▶ [EXERCISE] In your output, repeat each entry exactly and include no pictures.
☆ ☆ ☆ ☆ ☆
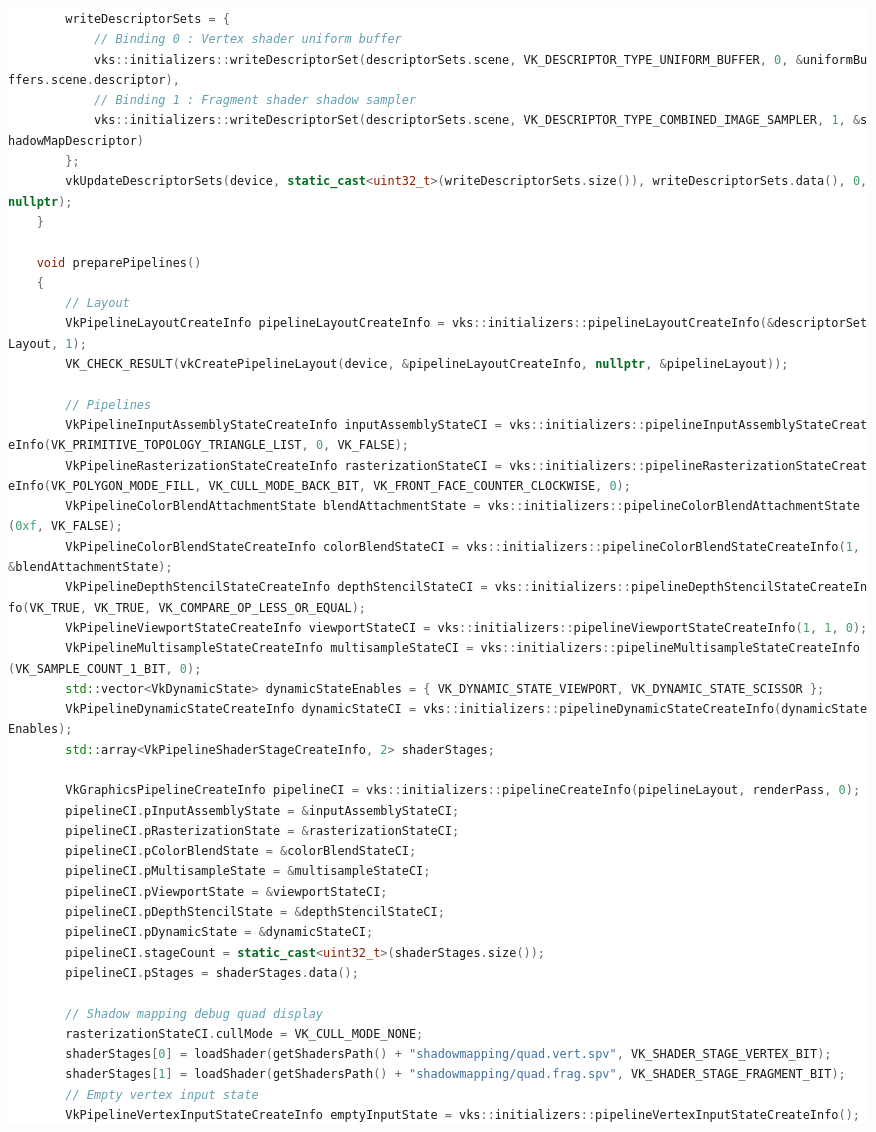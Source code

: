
 ```cpp
		writeDescriptorSets = {
			// Binding 0 : Vertex shader uniform buffer
			vks::initializers::writeDescriptorSet(descriptorSets.scene, VK_DESCRIPTOR_TYPE_UNIFORM_BUFFER, 0, &uniformBuffers.scene.descriptor),
			// Binding 1 : Fragment shader shadow sampler
			vks::initializers::writeDescriptorSet(descriptorSets.scene, VK_DESCRIPTOR_TYPE_COMBINED_IMAGE_SAMPLER, 1, &shadowMapDescriptor)
		};
		vkUpdateDescriptorSets(device, static_cast<uint32_t>(writeDescriptorSets.size()), writeDescriptorSets.data(), 0, nullptr);
	}

	void preparePipelines()
	{
		// Layout
		VkPipelineLayoutCreateInfo pipelineLayoutCreateInfo = vks::initializers::pipelineLayoutCreateInfo(&descriptorSetLayout, 1);
		VK_CHECK_RESULT(vkCreatePipelineLayout(device, &pipelineLayoutCreateInfo, nullptr, &pipelineLayout));

		// Pipelines
		VkPipelineInputAssemblyStateCreateInfo inputAssemblyStateCI = vks::initializers::pipelineInputAssemblyStateCreateInfo(VK_PRIMITIVE_TOPOLOGY_TRIANGLE_LIST, 0, VK_FALSE);
		VkPipelineRasterizationStateCreateInfo rasterizationStateCI = vks::initializers::pipelineRasterizationStateCreateInfo(VK_POLYGON_MODE_FILL, VK_CULL_MODE_BACK_BIT, VK_FRONT_FACE_COUNTER_CLOCKWISE, 0);
		VkPipelineColorBlendAttachmentState blendAttachmentState = vks::initializers::pipelineColorBlendAttachmentState(0xf, VK_FALSE);
		VkPipelineColorBlendStateCreateInfo colorBlendStateCI = vks::initializers::pipelineColorBlendStateCreateInfo(1, &blendAttachmentState);
		VkPipelineDepthStencilStateCreateInfo depthStencilStateCI = vks::initializers::pipelineDepthStencilStateCreateInfo(VK_TRUE, VK_TRUE, VK_COMPARE_OP_LESS_OR_EQUAL);
		VkPipelineViewportStateCreateInfo viewportStateCI = vks::initializers::pipelineViewportStateCreateInfo(1, 1, 0);
		VkPipelineMultisampleStateCreateInfo multisampleStateCI = vks::initializers::pipelineMultisampleStateCreateInfo(VK_SAMPLE_COUNT_1_BIT, 0);
		std::vector<VkDynamicState> dynamicStateEnables = { VK_DYNAMIC_STATE_VIEWPORT, VK_DYNAMIC_STATE_SCISSOR };
		VkPipelineDynamicStateCreateInfo dynamicStateCI = vks::initializers::pipelineDynamicStateCreateInfo(dynamicStateEnables);
		std::array<VkPipelineShaderStageCreateInfo, 2> shaderStages;

		VkGraphicsPipelineCreateInfo pipelineCI = vks::initializers::pipelineCreateInfo(pipelineLayout, renderPass, 0);
		pipelineCI.pInputAssemblyState = &inputAssemblyStateCI;
		pipelineCI.pRasterizationState = &rasterizationStateCI;
		pipelineCI.pColorBlendState = &colorBlendStateCI;
		pipelineCI.pMultisampleState = &multisampleStateCI;
		pipelineCI.pViewportState = &viewportStateCI;
		pipelineCI.pDepthStencilState = &depthStencilStateCI;
		pipelineCI.pDynamicState = &dynamicStateCI;
		pipelineCI.stageCount = static_cast<uint32_t>(shaderStages.size());
		pipelineCI.pStages = shaderStages.data();

		// Shadow mapping debug quad display
		rasterizationStateCI.cullMode = VK_CULL_MODE_NONE;
		shaderStages[0] = loadShader(getShadersPath() + "shadowmapping/quad.vert.spv", VK_SHADER_STAGE_VERTEX_BIT);
		shaderStages[1] = loadShader(getShadersPath() + "shadowmapping/quad.frag.spv", VK_SHADER_STAGE_FRAGMENT_BIT);
		// Empty vertex input state
		VkPipelineVertexInputStateCreateInfo emptyInputState = vks::initializers::pipelineVertexInputStateCreateInfo();
```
☆ ☆ ☆ ☆ ☆
▶ [ANSWER FOR THE TASK]
Source code

:
 ```cpp
		writeDescriptorSets = {
			// Binding 0 : Vertex shader uniform buffer
			vks::initializers::writeDescriptorSet(descriptorSets.scene, VK_DESCRIPTOR_TYPE_UNIFORM_BUFFER, 0, &uniformBuffers.scene.descriptor),
			// Binding 1 : Fragment shader shadow sampler
			vks::initializers::writeDescriptorSet(descriptorSets.scene, VK_DESCRIPTOR_TYPE_COMBINED_IMAGE_SAMPLER, 1, &shadowMapDescriptor)
		};
		vkUpdateDescriptorSets(device, static_cast<uint32_t>(writeDescriptorSets.size()), writeDescriptorSets.data(), 0, nullptr);
	}

	void preparePipelines()
	{
		// Layout
		VkPipelineLayoutCreateInfo pipelineLayoutCreateInfo = vks::initializers::pipelineLayoutCreateInfo(&descriptorSetLayout, 1);
		VK_CHECK_RESULT(vkCreatePipelineLayout(device, &pipelineLayoutCreateInfo, nullptr, &pipelineLayout));

		// Pipelines
		VkPipelineInputAssemblyStateCreateInfo inputAssemblyStateCI = vks::initializers::pipelineInputAssemblyStateCreateInfo(VK_PRIMITIVE_TOPOLOGY_TRIANGLE_LIST, 0, VK_FALSE);
		VkPipelineRasterizationStateCreateInfo rasterizationStateCI = vks::initializers::pipelineRasterizationStateCreateInfo(VK_POLYGON_MODE_FILL, VK_CULL_MODE_BACK_BIT, VK_FRONT_FACE_COUNTER_CLOCKWISE, 0);
		VkPipelineColorBlendAttachmentState blendAttachmentState = vks::initializers::pipelineColorBlendAttachmentState(0xf, VK_FALSE);
		VkPipelineColorBlendStateCreateInfo colorBlendStateCI = vks::initializers::pipelineColorBlendStateCreateInfo(1, &blendAttachmentState);
		VkPipelineDepthStencilStateCreateInfo depthStencilStateCI = vks::initializers::pipelineDepthStencilStateCreateInfo(VK_TRUE, VK_TRUE, VK_COMPARE_OP_LESS_OR_EQUAL);
		VkPipelineViewportStateCreateInfo viewportStateCI = vks::initializers::pipelineViewportStateCreateInfo(1, 1, 0);
		VkPipelineMultisampleStateCreateInfo multisampleStateCI = vks::initializers::pipelineMultisampleStateCreateInfo(VK_SAMPLE_COUNT_1_BIT, 0);
		std::vector<VkDynamicState> dynamicStateEnables = { VK_DYNAMIC_STATE_VIEWPORT, VK_DYNAMIC_STATE_SCISSOR };
		VkPipelineDynamicStateCreateInfo dynamicStateCI = vks::initializers::pipelineDynamicStateCreateInfo(dynamicStateEnables);
		std::array<VkPipelineShaderStageCreateInfo, 2> shaderStages;

		VkGraphicsPipelineCreateInfo pipelineCI = vks::initializers::pipelineCreateInfo(pipelineLayout, renderPass, 0);
		pipelineCI.pInputAssemblyState = &inputAssemblyStateCI;
		pipelineCI.pRasterizationState = &rasterizationStateCI;
		pipelineCI.pColorBlendState = &colorBlendStateCI;
		pipelineCI.pMultisampleState = &multisampleStateCI;
		pipelineCI.pViewportState = &viewportStateCI;
		pipelineCI.pDepthStencilState = &depthStencilStateCI;
		pipelineCI.pDynamicState = &dynamicStateCI;
		pipelineCI.stageCount = static_cast<uint32_t>(shaderStages.size());
		pipelineCI.pStages = shaderStages.data();

		// Shadow mapping debug quad display
		rasterizationStateCI.cullMode = VK_CULL_MODE_NONE;
		shaderStages[0] = loadShader(getShadersPath() + "shadowmapping/quad.vert.spv", VK_SHADER_STAGE_VERTEX_BIT);
		shaderStages[1] = loadShader(getShadersPath() + "shadowmapping/quad.frag.spv", VK_SHADER_STAGE_FRAGMENT_BIT);
		// Empty vertex input state
		VkPipelineVertexInputStateCreateInfo emptyInputState = vks::initializers::pipelineVertexInputStateCreateInfo();
```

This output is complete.